_Records supplied_
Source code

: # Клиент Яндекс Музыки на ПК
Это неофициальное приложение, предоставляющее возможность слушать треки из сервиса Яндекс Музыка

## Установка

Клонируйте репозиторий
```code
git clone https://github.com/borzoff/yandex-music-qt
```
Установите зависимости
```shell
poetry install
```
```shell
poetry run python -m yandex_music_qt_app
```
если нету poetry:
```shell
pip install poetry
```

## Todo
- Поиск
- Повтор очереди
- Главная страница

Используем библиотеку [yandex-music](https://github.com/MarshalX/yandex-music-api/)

_Task to complete_
Copy, without any change, the lines above from the one containing "Это неофициальное приложение, предоставляющее" to the end, both ends included. Add nothing else.

_Exercise output_
Это неофициальное приложение, предоставляющее возможность слушать треки из сервиса Яндекс Музыка

## Установка

Клонируйте репозиторий
```code
git clone https://github.com/borzoff/yandex-music-qt
```
Установите зависимости
```shell
poetry install
```
```shell
poetry run python -m yandex_music_qt_app
```
если нету poetry:
```shell
pip install poetry
```

## Todo
- Поиск
- Повтор очереди
- Главная страница

Используем библиотеку [yandex-music](https://github.com/MarshalX/yandex-music-api/)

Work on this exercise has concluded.